We all know the basic idea behind daily deal sites: A company leverages a deal site’s popularity and reach to offer a coupon for a huge discount on its products or services for one day, and the deal site takes a percentage of the revenue made on the purchase of that coupon.
The group discount wagon may be ripe for the jumping, if it works with your business model. In an endeavor to help you decide if The Daily Deal is right for you, here are some pros and cons to consider:
Pros: Daily deal sites can expose a very substantial number of new potential customers to your product. Groupon alone has over fifty million email addresses worldwide, a good portion of which belongs to people residing in and around a metropolitan area near you. Daily deal subscribers unfamiliar with or uncertain about your product have few excuses not to try it out when they see a heavy discount. If your company’s motto is “If you try us, you’ll like us,” daily deals are a chance to reinforce (or, worst case scenario, test) that idea. Once your new customers come through the door, you’ll have the chance to try to get them back for more. Plus, most daily deal sites allow you to set a minimum number of respondents before the deal is valid, ensuring that you’re getting at least some sort of ROI before committing yourself to the discount offer.
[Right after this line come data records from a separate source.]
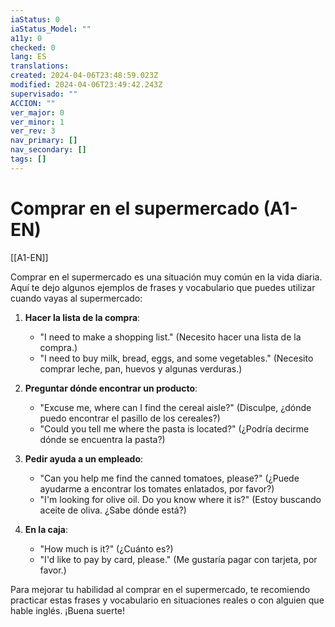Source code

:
 ```yaml
---
iaStatus: 0
iaStatus_Model: ""
a11y: 0
checked: 0
lang: ES
translations: 
created: 2024-04-06T23:48:59.023Z
modified: 2024-04-06T23:49:42.243Z
supervisado: ""
ACCION: ""
ver_major: 0
ver_minor: 1
ver_rev: 3
nav_primary: []
nav_secondary: []
tags: []
---
```


# Comprar en el supermercado (A1-EN)

[[A1-EN]]

Comprar en el supermercado es una situación muy común en la vida diaria. Aquí te dejo algunos ejemplos de frases y vocabulario que puedes utilizar cuando vayas al supermercado:

1. **Hacer la lista de la compra**:
   - "I need to make a shopping list." (Necesito hacer una lista de la compra.)
   - "I need to buy milk, bread, eggs, and some vegetables." (Necesito comprar leche, pan, huevos y algunas verduras.)

2. **Preguntar dónde encontrar un producto**:
   - "Excuse me, where can I find the cereal aisle?" (Disculpe, ¿dónde puedo encontrar el pasillo de los cereales?)
   - "Could you tell me where the pasta is located?" (¿Podría decirme dónde se encuentra la pasta?)

3. **Pedir ayuda a un empleado**:
   - "Can you help me find the canned tomatoes, please?" (¿Puede ayudarme a encontrar los tomates enlatados, por favor?)
   - "I'm looking for olive oil. Do you know where it is?" (Estoy buscando aceite de oliva. ¿Sabe dónde está?)

4. **En la caja**:
   - "How much is it?" (¿Cuánto es?)
   - "I'd like to pay by card, please." (Me gustaría pagar con tarjeta, por favor.)

Para mejorar tu habilidad al comprar en el supermercado, te recomiendo practicar estas frases y vocabulario en situaciones reales o con alguien que hable inglés. ¡Buena suerte!
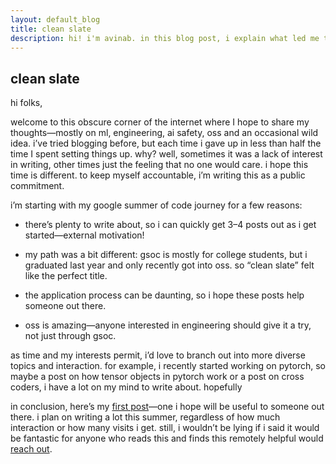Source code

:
 ```yaml
---
layout: default_blog
title: clean slate
description: hi! i'm avinab. in this blog post, i explain what led me to start writing. interpretability hehh...
---
```


## clean slate

hi folks,

welcome to this obscure corner of the internet where I hope to share my thoughts—mostly on ml, engineering, ai safety, oss and an occasional wild idea. i’ve tried blogging before, but each time i gave up in less than half the time I spent setting things up. why? well, sometimes it was a lack of interest in writing, other times just the feeling that no one would care. i hope this time is different. to keep myself accountable, i’m writing this as a public commitment.

i’m starting with my google summer of code journey for a few reasons:

- there’s plenty to write about, so i can quickly get 3–4 posts out as i get started—external motivation!

- my path was a bit different: gsoc is mostly for college students, but i graduated last year and only recently got into oss. so “clean slate” felt like the perfect title.

- the application process can be daunting, so i hope these posts help someone out there.

- oss is amazing—anyone interested in engineering should give it a try, not just through gsoc.

as time and my interests permit, i’d love to branch out into more diverse topics and interaction. for example, i recently started working on pytorch, so maybe a post on how tensor objects in pytorch work or a post on cross coders, i have a lot on my mind to write about. hopefully 

in conclusion, here’s my [first post](/writing/gsoc-selection.md)—one i hope will be useful to someone out there. i plan on writing a lot this summer, regardless of how much interaction or how many visits i get. still, i wouldn’t be lying if i said it would be fantastic for anyone who reads this and finds this remotely helpful would [reach out](/contact).
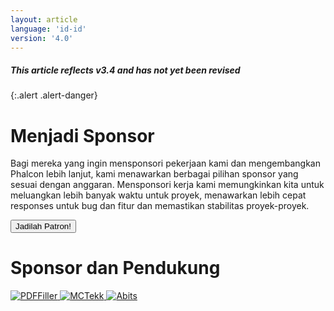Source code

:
 ```yaml
---
layout: article
language: 'id-id'
version: '4.0'
---
```

##### This article reflects v3.4 and has not yet been revised

{:.alert .alert-danger}

# Menjadi Sponsor

Bagi mereka yang ingin mensponsori pekerjaan kami dan mengembangkan Phalcon lebih lanjut, kami menawarkan berbagai pilihan sponsor yang sesuai dengan anggaran. Mensponsori kerja kami memungkinkan kita untuk meluangkan lebih banyak waktu untuk proyek, menawarkan lebih cepat responses untuk bug dan fitur dan memastikan stabilitas proyek-proyek.

<a href="https://phalcon.link/fund">
<button class="btn button-small btn-danger">
    Jadilah Patron!
</button>
</a>

# Sponsor dan Pendukung

<a href="https://pdffiller.com/" target="_blank">
    <img src="https://assets.phalconphp.com/phalcon/images/backers/pdffiller-240x60.png" alt="PDFFiller" />
</a>

<a href="https://mctekk.com/" target="_blank">
    <img src="https://assets.phalconphp.com/phalcon/images/backers/mctekk-240x60.png" alt="MCTekk" />
</a>

<a href="https://abits.com/" target="_blank">
    <img src="https://assets.phalconphp.com/phalcon/images/backers/abits-240x60.png" alt="Abits" />
</a>
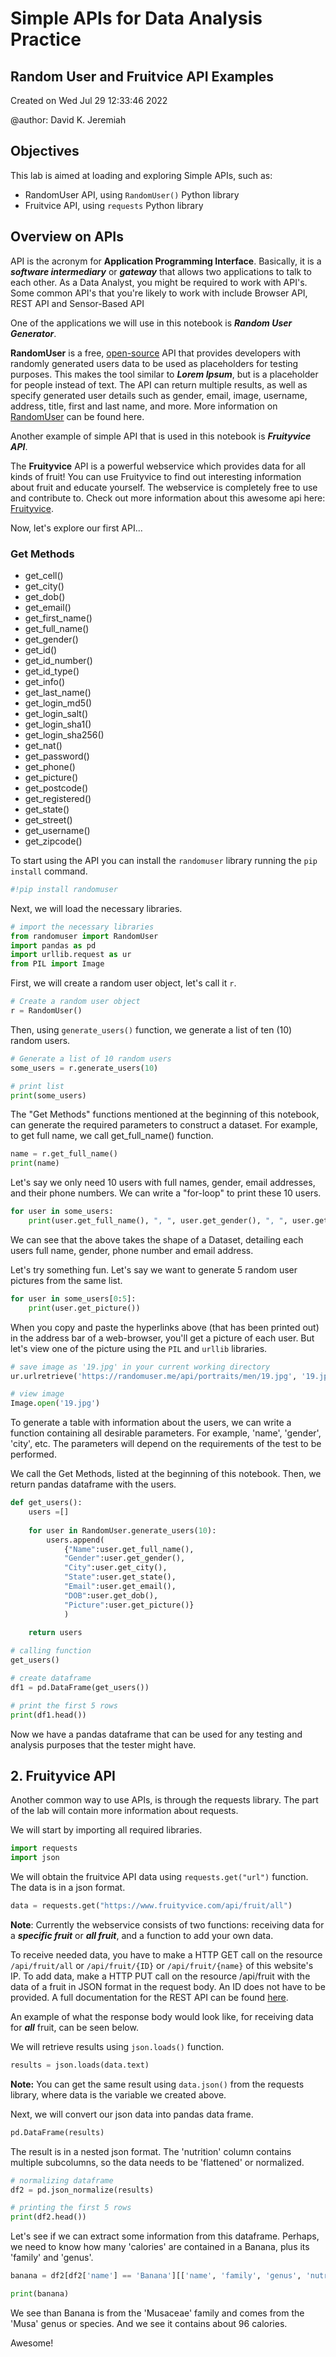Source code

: # **Simple APIs for Data Analysis Practice**

## **Random User and Fruitvice API Examples**

Created on Wed Jul 29 12:33:46 2022

@author: David K. Jeremiah


## **Objectives**

This lab is aimed at loading and exploring Simple APIs, such as:

*   RandomUser API, using `RandomUser()` Python library
*   Fruitvice API, using `requests` Python library

## **Overview on APIs**

API is the acronym for **Application Programming Interface**. Basically, it is a ***software intermediary*** or ***gateway*** that allows two applications to talk to each other. As a Data Analyst, you might be required to work with API's. Some common API's that you're likely to work with include Browser API, REST API and Sensor-Based API

One of the applications we will use in this notebook is ***Random User Generator***. 

**RandomUser** is a free, [open-source](https://github.com/RandomAPI/Randomuser.me-Node) API that provides developers with randomly generated users data to be used as placeholders for testing purposes. This makes the tool similar to ***Lorem Ipsum***, but is a placeholder for people instead of text. The API can return multiple results, as well as specify generated user details such as gender, email, image, username, address, title, first and last name, and more. More information on [RandomUser](https://randomuser.me/) can be found here.

Another example of simple API that is used in this notebook is ***Fruityvice API***. 

The **Fruityvice** API is a powerful webservice which provides data for all kinds of fruit! You can use Fruityvice to find out interesting information about fruit and educate yourself. The webservice is completely free to use and contribute to. Check out more information about this awesome api here: [Fruityvice](https://www.fruityvice.com).

Now, let's explore our first API...

### **Get Methods**

*   get_cell()
*   get_city()
*   get_dob()
*   get_email()
*   get_first_name()
*   get_full_name()
*   get_gender()
*   get_id()
*   get_id_number()
*   get_id_type()
*   get_info()
*   get_last_name()
*   get_login_md5()
*   get_login_salt()
*   get_login_sha1()
*   get_login_sha256()
*   get_nat()
*   get_password()
*   get_phone()
*   get_picture()
*   get_postcode()
*   get_registered()
*   get_state()
*   get_street()
*   get_username()
*   get_zipcode()

To start using the API you can install the `randomuser` library running the `pip install` command.

```py
#!pip install randomuser
```

Next, we will load the necessary libraries.

```py
# import the necessary libraries
from randomuser import RandomUser
import pandas as pd
import urllib.request as ur
from PIL import Image
```

First, we will create a random user object, let's call it `r`.

```py
# Create a random user object
r = RandomUser()
```

Then, using `generate_users()` function, we generate a list of ten (10) random users.

```py
# Generate a list of 10 random users
some_users = r.generate_users(10)

# print list
print(some_users)
```

The "Get Methods" functions mentioned at the beginning of this notebook, can generate the required parameters to construct a dataset. For example, to get full name, we call get_full_name() function.

```py
name = r.get_full_name()
print(name)
```

Let's say we only need 10 users with full names, gender, email addresses, and their phone numbers. We can write a "for-loop" to print these 10 users.

```py
for user in some_users:
    print(user.get_full_name(), ", ", user.get_gender(), ", ", user.get_phone(), ", ", user.get_email())
```

We can see that the above takes the shape of a Dataset, detailing each users full name, gender, phone number and email address.

Let's try something fun. Let's say we want to generate 5 random user pictures from the same list.

```py
for user in some_users[0:5]:
    print(user.get_picture())
```

When you copy and paste the hyperlinks above (that has been printed out) in the address bar of a web-browser, you'll get a picture of each user. But let's view one of the picture using the `PIL` and `urllib` libraries.

```py
# save image as '19.jpg' in your current working directory
ur.urlretrieve('https://randomuser.me/api/portraits/men/19.jpg', '19.jpg')

# view image
Image.open('19.jpg')
```

To generate a table with information about the users, we can write a function containing all desirable parameters. For example, 'name', 'gender', 'city', etc. The parameters will depend on the requirements of the test to be performed. 

We call the Get Methods, listed at the beginning of this notebook. Then, we return pandas dataframe with the users.

```py
def get_users():
    users =[]
     
    for user in RandomUser.generate_users(10):
        users.append(
            {"Name":user.get_full_name(),
            "Gender":user.get_gender(),
            "City":user.get_city(),
            "State":user.get_state(),
            "Email":user.get_email(), 
            "DOB":user.get_dob(),
            "Picture":user.get_picture()}
            )
      
    return users     
```

```py
# calling function
get_users()
```

```py
# create dataframe
df1 = pd.DataFrame(get_users())  

# print the first 5 rows
print(df1.head())
```

Now we have a pandas dataframe that can be used for any testing and analysis purposes that the tester might have.

## **2. Fruityvice API**

Another common way to use APIs, is through the requests library. The part of the lab will contain more information about requests.

We will start by importing all required libraries.

```py
import requests
import json
```

We will obtain the fruitvice API data using `requests.get("url")` function. The data is in a json format.

```py
data = requests.get("https://www.fruityvice.com/api/fruit/all")
```

**Note**: Currently the webservice consists of two functions: receiving data for a ***specific fruit*** or ***all fruit***, and a function to add your own data. 

To receive needed data, you have to make a HTTP GET call on the resource `/api/fruit/all` or `/api/fruit/{ID}` or `/api/fruit/{name}` of this website's IP. To add data, make a HTTP PUT call on the resource /api/fruit with the data of a fruit in JSON format in the request body. An ID does not have to be provided. A full documentation for the REST API can be found [here](https://www.fruityvice.com/doc/index.html).

An example of what the response body would look like, for receiving data for ***all*** fruit, can be seen below.

We will retrieve results using `json.loads()` function.

```py
results = json.loads(data.text)
```

**Note:** You can get the same result using `data.json()` from the requests library, where data is the variable we created above.

Next, we will convert our json data into pandas data frame.

```py
pd.DataFrame(results)
```

The result is in a nested json format. The 'nutrition' column contains multiple subcolumns, so the data needs to be 'flattened' or normalized.

```py
# normalizing dataframe
df2 = pd.json_normalize(results)

# printing the first 5 rows
print(df2.head())
```

Let's see if we can extract some information from this dataframe. Perhaps, we need to know how many 'calories' are contained in a Banana, plus its 'family' and 'genus'.

```py
banana = df2[df2['name'] == 'Banana'][['name', 'family', 'genus', 'nutritions.calories']]

print(banana)
```

We see than Banana is from the 'Musaceae' family and comes from the 'Musa' genus or species. And we see it contains about 96 calories. 

Awesome!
Cons: Unless you spend time setting up a data-gathering system for daily deal purchasers on your end, the wide exposure might not do you a whole lot of good. Deal sites use consumers’ email addresses with the promise that they won’t sell or trade them to any businesses, and some deal sites, like Groupon, don’t even require a full name to be associated with the purchase if it’s bought as a gift for a friend. There’s virtually no chance of beefing up your eblast list without figuring out a way to get the purchasers to give you their information when they redeem their coupons. But when you think about it, contact information for deal purchasers might not be too helpful anyway, since everyone on the list bought your product at a hefty discount. Would they come back at full price, knowing you’ve done major discounts in the past and are likely to try another one in the future? Or will they wait to see if/when you launch the next 50% off campaign? You truly do have to rely on your product to be satisfactory enough to encourage the customers to come back on their own.
Offering a discount through a daily deal site is not a way to make money. In fact, in most cases, it’s a way to lose money, at least in the short-term. It’s a business model that focuses on buyer benefits, not seller benefits. But if you can utilize daily deals to successfully spread word about your product and grow your customer base, and if you’re confident that your “if you try us, you’ll stick with us” maxim is tried and true, then a daily deal might be a good option for you. Just be sure to weigh the pros and cons before making a decision one way or the other.